Lose fiscal, monetary policies not to boost economy; growth to slow down to 6-6.5pc
Fiscal and monetary policies are turning expansionary but are unlikely to change the near-term trajectory,says Nomura brokerage.
Mumbai: Despite the almost lose fiscal and monetary policies, the economy is likely to slow down to 6-6.5 per cent in the first half of 2019, due to weak global demand, political uncertainty and tighter financial conditions, says brokerage report.
The Reserve Bank under the new governor had last week projected a GDP growth of 7.4 per cent for 2019-20--7.2-7.4 per cent in first half, and 7.5 per centin the second half. "Consistent with our index, we expect GDP growth to slow from 7.1 per cent year-on-year in the third quarter of 2018 to 6.6 per cent in the fourth quarter and further to 6-6.5 per cent in the first half of 2019," Japanese brokerage Nomura said in a report on Tuesday.

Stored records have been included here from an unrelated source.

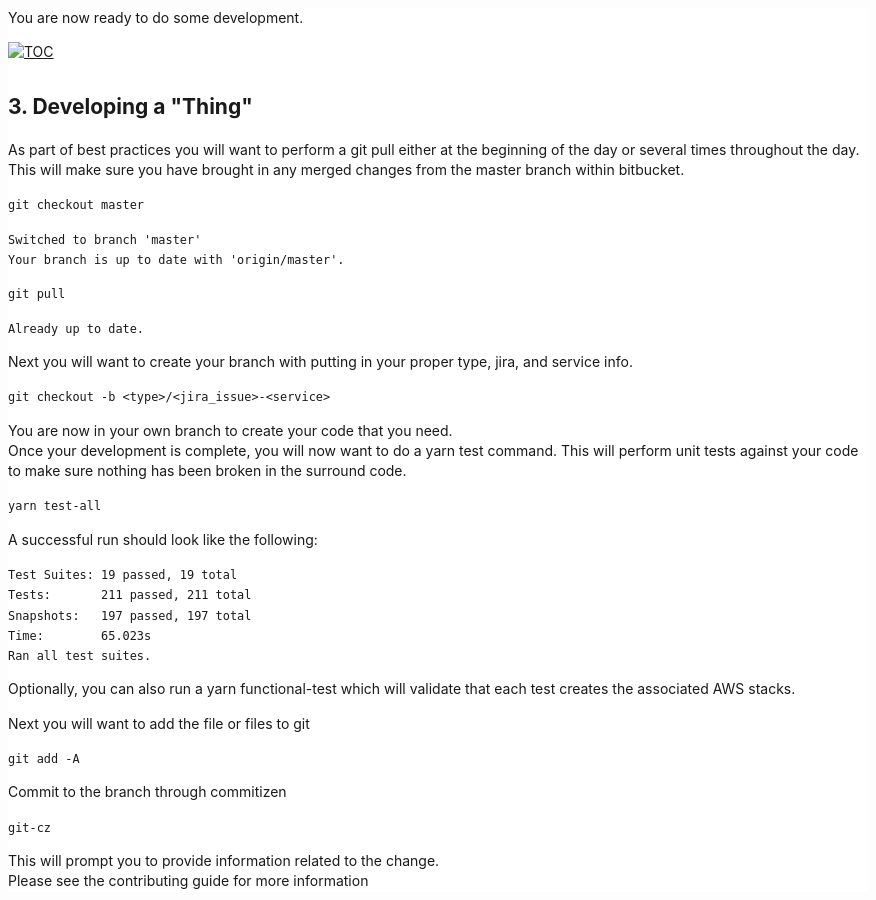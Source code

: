 You are now ready to do some development.

[![TOC](https://img.shields.io/badge/Navigate%20To-Table%20of%20Contents-blue)](#toc)
<a name="section3"></a>
## 3. Developing a "Thing"

As part of best practices you will want to perform a git pull either at the beginning of the day or 
several times throughout the day.  This will make sure you have brought in any merged changes from the master
branch within bitbucket. 
```
git checkout master
```
```
Switched to branch 'master'
Your branch is up to date with 'origin/master'.
```
```
git pull
```
```
Already up to date.
```

Next you will want to create your branch with putting in your proper type, jira, and service info.
```
git checkout -b <type>/<jira_issue>-<service>
```
You are now in your own branch to create your code that you need.  
Once your development is complete, you will now want to do a yarn test command.  This will perform 
unit tests against your code to make sure nothing has been broken in the surround code.
```
yarn test-all
```
A successful run should look like the following:
```
Test Suites: 19 passed, 19 total
Tests:       211 passed, 211 total
Snapshots:   197 passed, 197 total
Time:        65.023s
Ran all test suites.
```
Optionally, you can also run a yarn functional-test which will validate that each test 
creates the associated AWS stacks.

Next you will want to add the file or files to git
```
git add -A
```

Commit to the branch through commitizen
```
git-cz
```
This will prompt you to provide information related to the change.  
Please see the contributing guide for more information
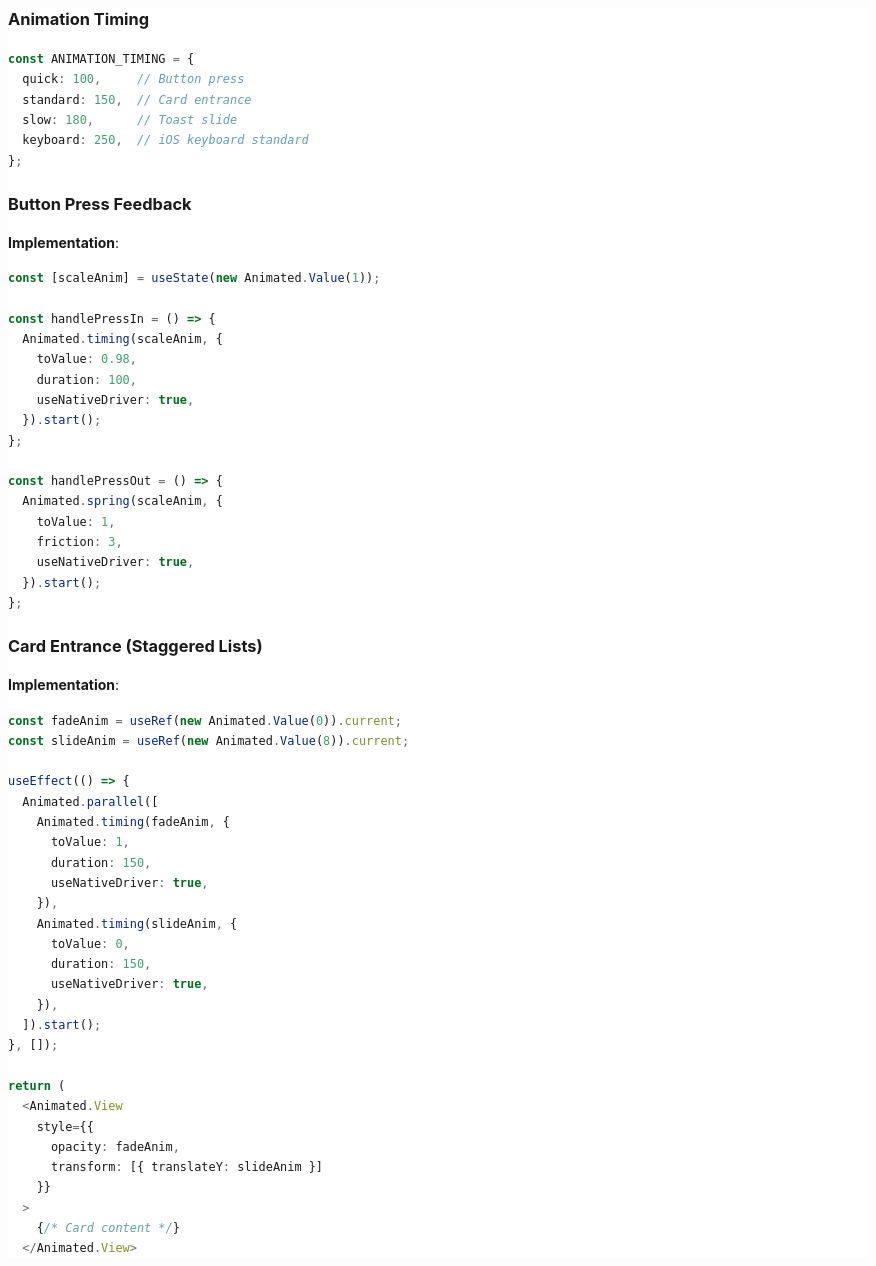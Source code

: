 ### Animation Timing

```typescript
const ANIMATION_TIMING = {
  quick: 100,     // Button press
  standard: 150,  // Card entrance
  slow: 180,      // Toast slide
  keyboard: 250,  // iOS keyboard standard
};
```

### Button Press Feedback

**Implementation**:
```typescript
const [scaleAnim] = useState(new Animated.Value(1));

const handlePressIn = () => {
  Animated.timing(scaleAnim, {
    toValue: 0.98,
    duration: 100,
    useNativeDriver: true,
  }).start();
};

const handlePressOut = () => {
  Animated.spring(scaleAnim, {
    toValue: 1,
    friction: 3,
    useNativeDriver: true,
  }).start();
};
```

### Card Entrance (Staggered Lists)

**Implementation**:
```typescript
const fadeAnim = useRef(new Animated.Value(0)).current;
const slideAnim = useRef(new Animated.Value(8)).current;

useEffect(() => {
  Animated.parallel([
    Animated.timing(fadeAnim, {
      toValue: 1,
      duration: 150,
      useNativeDriver: true,
    }),
    Animated.timing(slideAnim, {
      toValue: 0,
      duration: 150,
      useNativeDriver: true,
    }),
  ]).start();
}, []);

return (
  <Animated.View
    style={{
      opacity: fadeAnim,
      transform: [{ translateY: slideAnim }]
    }}
  >
    {/* Card content */}
  </Animated.View>
```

Citing the fall in the Nomura composite leading index fell to 99.9 in Q1 of 2019 from 100.1 in Q4 of 2018,indicating the business cycle is headed lower, at least into the first half of 2019, the report said.
"Fiscal and monetary policies are turning expansionary but are unlikely to change the near-term trajectory," the report added.
The monetary and fiscal policies have shifted to easing mode, although it remains cautious on their near-term impact, it said.
"On fiscal policy, while we compute the fiscal impulse of the budget at 0.36 per centof GDP, we foresee
implementation challenges ahead of the government's 'farm charm' package," it said.
On monetary policy, the RBI reaffirmed its focus towards headline inflation and its willingness to support growth, which suggests the February policy cut was not a 'one and done', it said.
"With its inflation projection remaining below the 4 per cent target through 2019, and our assessment that growth will disappoint the RBI, we expect another rate cut in Q2 (very likely in the April review)," it said.
As the previous divergence between exceptionally low food and elevated core inflation closes, the report does not assess the need for a deeper rate cut cycle. It sees a 20 per cent probability to a third rate cut in the third quarter.